Point taken. I guess the afterthought about Emerson and his hobgoblins confused me. Seemed like you were damning him with faint praise. Guess you meant to praise Caesar, not to bury him. Cheers.
Vantageaudio: Do you seriously find fault with Steve's assertion that all electrons are alike? Really? No, come on, do you? Are you saying they're different? Do different electrons move at different speeds or something? Or with less grain and improved soundstage?

Kdmeyer: As Steve mentioned, the heat buildup in audio cabling is so microscopically minuscule as to be negligible. And that's a good thing, because when metals (copper, silver, et al) heat up, their resistance to current flow increases. That would degrade their performance characteristics, especially for speaker cables.

Detlof: Wine tasters can indeed discern fine gradations between wines. But wines also have been proven to sometimes change with age and environment, whereas cables have not.

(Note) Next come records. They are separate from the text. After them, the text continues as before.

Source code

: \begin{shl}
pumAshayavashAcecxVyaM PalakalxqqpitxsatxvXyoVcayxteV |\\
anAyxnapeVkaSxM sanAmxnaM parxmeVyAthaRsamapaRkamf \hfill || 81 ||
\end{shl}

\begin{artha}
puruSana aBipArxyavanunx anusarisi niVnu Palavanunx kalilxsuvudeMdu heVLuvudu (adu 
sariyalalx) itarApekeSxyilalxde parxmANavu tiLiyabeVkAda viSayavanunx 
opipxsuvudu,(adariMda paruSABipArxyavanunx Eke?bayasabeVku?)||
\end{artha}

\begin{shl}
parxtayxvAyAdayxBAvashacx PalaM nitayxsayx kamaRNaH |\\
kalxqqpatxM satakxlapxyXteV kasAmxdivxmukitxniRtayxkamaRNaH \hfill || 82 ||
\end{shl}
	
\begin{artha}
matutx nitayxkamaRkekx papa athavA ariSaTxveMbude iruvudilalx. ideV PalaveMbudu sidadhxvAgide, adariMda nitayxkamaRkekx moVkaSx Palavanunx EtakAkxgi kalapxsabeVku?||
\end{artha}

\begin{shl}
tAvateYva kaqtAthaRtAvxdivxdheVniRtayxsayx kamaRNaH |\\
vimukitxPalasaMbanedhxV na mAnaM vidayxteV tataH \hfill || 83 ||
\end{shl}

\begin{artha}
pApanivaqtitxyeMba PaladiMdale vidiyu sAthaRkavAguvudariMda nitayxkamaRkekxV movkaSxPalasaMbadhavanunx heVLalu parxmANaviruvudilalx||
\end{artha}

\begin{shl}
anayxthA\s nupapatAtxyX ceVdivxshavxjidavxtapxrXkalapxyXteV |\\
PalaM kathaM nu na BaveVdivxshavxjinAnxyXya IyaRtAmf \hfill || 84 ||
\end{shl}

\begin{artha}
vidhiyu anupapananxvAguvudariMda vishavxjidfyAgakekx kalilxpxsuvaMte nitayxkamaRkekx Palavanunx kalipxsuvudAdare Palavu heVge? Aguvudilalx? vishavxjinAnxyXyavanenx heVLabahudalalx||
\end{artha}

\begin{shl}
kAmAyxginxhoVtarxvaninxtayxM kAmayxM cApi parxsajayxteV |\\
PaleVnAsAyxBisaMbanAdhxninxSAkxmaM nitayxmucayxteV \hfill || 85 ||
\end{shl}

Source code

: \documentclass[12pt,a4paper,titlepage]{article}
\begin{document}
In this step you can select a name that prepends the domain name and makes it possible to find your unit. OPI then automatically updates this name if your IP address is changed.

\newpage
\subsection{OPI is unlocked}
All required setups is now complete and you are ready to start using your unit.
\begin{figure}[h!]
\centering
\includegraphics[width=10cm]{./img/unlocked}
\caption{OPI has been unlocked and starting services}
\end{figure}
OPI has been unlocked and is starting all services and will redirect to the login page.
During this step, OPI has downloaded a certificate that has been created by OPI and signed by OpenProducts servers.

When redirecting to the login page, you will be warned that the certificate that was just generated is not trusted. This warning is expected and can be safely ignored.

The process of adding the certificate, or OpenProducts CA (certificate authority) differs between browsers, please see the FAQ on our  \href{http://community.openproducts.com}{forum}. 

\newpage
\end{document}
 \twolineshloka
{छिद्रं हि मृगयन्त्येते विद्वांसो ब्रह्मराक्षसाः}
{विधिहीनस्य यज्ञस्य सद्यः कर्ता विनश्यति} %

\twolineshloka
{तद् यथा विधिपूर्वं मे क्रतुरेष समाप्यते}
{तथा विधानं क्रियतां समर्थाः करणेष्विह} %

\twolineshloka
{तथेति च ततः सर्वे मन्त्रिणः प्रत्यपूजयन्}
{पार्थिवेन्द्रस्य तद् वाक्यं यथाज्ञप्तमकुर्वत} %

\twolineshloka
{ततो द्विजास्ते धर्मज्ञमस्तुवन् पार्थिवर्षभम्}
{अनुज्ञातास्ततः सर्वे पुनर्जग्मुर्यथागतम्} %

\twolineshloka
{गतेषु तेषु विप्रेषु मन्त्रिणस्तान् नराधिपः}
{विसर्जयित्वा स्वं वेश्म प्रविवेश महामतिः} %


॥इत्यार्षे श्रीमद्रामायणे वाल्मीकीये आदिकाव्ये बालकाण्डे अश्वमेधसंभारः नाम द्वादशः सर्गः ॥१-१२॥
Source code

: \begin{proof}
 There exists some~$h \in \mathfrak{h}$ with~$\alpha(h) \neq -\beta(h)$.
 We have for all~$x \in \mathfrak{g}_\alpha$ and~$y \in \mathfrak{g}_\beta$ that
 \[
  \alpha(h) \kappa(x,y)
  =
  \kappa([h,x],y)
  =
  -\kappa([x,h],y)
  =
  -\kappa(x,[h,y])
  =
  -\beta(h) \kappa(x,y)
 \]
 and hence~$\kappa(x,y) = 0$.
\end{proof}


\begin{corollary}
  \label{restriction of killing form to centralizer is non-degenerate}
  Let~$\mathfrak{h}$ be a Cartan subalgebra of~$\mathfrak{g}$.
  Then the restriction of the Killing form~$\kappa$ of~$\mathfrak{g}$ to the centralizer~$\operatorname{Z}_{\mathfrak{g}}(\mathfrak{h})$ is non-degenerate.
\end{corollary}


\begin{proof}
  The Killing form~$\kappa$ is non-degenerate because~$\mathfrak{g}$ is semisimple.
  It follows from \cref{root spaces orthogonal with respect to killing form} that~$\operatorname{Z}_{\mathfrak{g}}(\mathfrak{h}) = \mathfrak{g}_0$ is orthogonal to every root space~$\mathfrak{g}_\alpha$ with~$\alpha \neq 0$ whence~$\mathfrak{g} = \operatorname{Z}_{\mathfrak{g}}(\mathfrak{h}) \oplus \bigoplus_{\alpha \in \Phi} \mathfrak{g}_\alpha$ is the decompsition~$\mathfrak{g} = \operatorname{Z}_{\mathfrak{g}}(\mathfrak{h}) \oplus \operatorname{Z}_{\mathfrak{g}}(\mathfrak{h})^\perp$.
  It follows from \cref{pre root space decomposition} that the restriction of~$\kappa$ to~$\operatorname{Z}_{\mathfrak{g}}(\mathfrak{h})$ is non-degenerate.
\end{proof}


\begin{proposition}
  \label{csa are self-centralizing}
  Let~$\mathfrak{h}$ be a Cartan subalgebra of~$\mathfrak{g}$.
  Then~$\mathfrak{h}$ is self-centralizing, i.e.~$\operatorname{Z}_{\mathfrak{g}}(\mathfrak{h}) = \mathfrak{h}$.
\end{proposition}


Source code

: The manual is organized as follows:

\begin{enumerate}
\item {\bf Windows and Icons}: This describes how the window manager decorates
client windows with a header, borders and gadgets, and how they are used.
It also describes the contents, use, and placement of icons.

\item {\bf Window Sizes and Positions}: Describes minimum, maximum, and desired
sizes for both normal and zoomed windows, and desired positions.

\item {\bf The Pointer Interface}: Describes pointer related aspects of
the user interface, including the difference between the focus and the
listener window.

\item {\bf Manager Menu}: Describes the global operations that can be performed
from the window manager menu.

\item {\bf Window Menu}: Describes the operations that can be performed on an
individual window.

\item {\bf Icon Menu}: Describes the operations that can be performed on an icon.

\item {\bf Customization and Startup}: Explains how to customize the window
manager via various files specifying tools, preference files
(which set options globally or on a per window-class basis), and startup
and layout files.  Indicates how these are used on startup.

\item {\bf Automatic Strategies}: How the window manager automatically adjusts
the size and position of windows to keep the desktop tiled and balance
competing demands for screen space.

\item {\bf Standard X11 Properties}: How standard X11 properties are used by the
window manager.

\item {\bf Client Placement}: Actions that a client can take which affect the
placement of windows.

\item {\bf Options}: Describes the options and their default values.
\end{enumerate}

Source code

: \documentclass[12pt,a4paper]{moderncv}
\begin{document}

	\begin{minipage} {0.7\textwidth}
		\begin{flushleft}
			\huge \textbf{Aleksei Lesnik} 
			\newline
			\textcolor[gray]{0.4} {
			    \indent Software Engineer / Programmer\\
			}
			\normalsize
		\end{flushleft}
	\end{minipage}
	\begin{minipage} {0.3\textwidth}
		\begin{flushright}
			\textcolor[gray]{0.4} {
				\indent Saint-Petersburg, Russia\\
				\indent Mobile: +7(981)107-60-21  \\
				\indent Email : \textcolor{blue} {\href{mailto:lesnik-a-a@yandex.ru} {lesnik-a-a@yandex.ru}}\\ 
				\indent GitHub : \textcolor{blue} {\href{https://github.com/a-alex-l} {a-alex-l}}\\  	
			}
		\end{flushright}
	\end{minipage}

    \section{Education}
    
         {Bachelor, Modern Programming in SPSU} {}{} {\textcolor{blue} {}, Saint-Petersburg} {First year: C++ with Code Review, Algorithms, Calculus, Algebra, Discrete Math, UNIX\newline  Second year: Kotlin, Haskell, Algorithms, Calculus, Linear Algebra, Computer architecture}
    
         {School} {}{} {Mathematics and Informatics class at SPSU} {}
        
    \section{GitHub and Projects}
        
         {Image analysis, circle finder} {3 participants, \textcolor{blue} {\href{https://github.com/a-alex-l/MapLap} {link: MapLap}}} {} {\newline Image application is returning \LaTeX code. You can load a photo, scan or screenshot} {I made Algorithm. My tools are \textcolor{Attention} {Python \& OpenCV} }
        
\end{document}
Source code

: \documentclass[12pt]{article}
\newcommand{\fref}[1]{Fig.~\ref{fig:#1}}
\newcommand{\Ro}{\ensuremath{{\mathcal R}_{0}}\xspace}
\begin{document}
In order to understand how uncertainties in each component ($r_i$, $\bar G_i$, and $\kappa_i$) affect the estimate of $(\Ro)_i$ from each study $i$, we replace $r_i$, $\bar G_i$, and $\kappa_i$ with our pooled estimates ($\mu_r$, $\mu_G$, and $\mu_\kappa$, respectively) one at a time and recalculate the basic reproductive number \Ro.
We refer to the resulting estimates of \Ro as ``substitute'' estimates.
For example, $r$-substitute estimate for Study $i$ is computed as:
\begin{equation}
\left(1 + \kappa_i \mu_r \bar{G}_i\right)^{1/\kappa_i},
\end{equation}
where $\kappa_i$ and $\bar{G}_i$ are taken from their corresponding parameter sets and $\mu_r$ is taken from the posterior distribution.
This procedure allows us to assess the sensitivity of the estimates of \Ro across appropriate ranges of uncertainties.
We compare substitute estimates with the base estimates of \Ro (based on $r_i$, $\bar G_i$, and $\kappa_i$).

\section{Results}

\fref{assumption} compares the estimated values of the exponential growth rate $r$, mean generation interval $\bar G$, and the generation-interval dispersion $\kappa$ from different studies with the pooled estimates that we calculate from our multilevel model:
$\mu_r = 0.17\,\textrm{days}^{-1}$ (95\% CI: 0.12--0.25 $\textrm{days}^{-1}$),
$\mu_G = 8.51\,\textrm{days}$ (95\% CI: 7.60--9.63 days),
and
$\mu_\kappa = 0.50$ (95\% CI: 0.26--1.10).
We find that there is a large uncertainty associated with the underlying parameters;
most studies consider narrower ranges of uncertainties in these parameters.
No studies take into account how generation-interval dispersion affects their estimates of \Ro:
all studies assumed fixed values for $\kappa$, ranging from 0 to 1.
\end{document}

I would be highly suspicious, though, of a wine "expert" who looks at the label, sips some wine, and then says "Ah, yes, of course. Pinot noir. Domaine Carneros 1997. It certainly is," then after a palate-cleansing cracker, goes on to the next one, looks at the label, tastes the wine and says, "David Bruce Russian River 1998, yes, I could tell, it has the shadings that one would expect only from this vintage." And so on. Yet in audio, we're supposed to accept this sort of "testing" as "proof" of phenomena that are highly improbable or scientifically impossible.
As a former wine afficionado I must jump in here and say that I personally know two acknowledged wine experts and they have never expressed an opinion anything like that described by 70242. I do see his point, but we (the cables make a difference members) are not some group of followers being beckoned by the Pied Pipers of the Audio Press to parade behind their golden ears and march to the rhythm of their imaginary distinctions. Instead we are mostly experienced listeners with decades of experience with open, but still skeptical minds who are aware of audio phenomena that is not completely explained yet. What is gained by asserting we are all wrong and that we are imagining "burn in" or differences in coax cables?
Steve: I grant your point that heat in your example appears unlikely to make much difference. My point was in response to somebody previously who said electrons sloshing through a wire make no change to the wire. Heat cycling is just one example of a change-inducing physical effect that electron sloshing does have on wire. Maybe there are other effects not related to heat. And, given the subtleties of the differences we claim to hear, maybe it doesn't require much of a physical change to make the cable audibly different.
Also, relating to your example--I'm not an engineer, but couldn't the amount of power running through a speaker wire be substantially higher, enough even to create a measurable heating? So, even if a cable conditioner doesn't generate enough power to make a difference in your opinion, maybe burning in a speaker wire with real signal would at least push a lot more power through the wire and potentially have a much greater physical effect?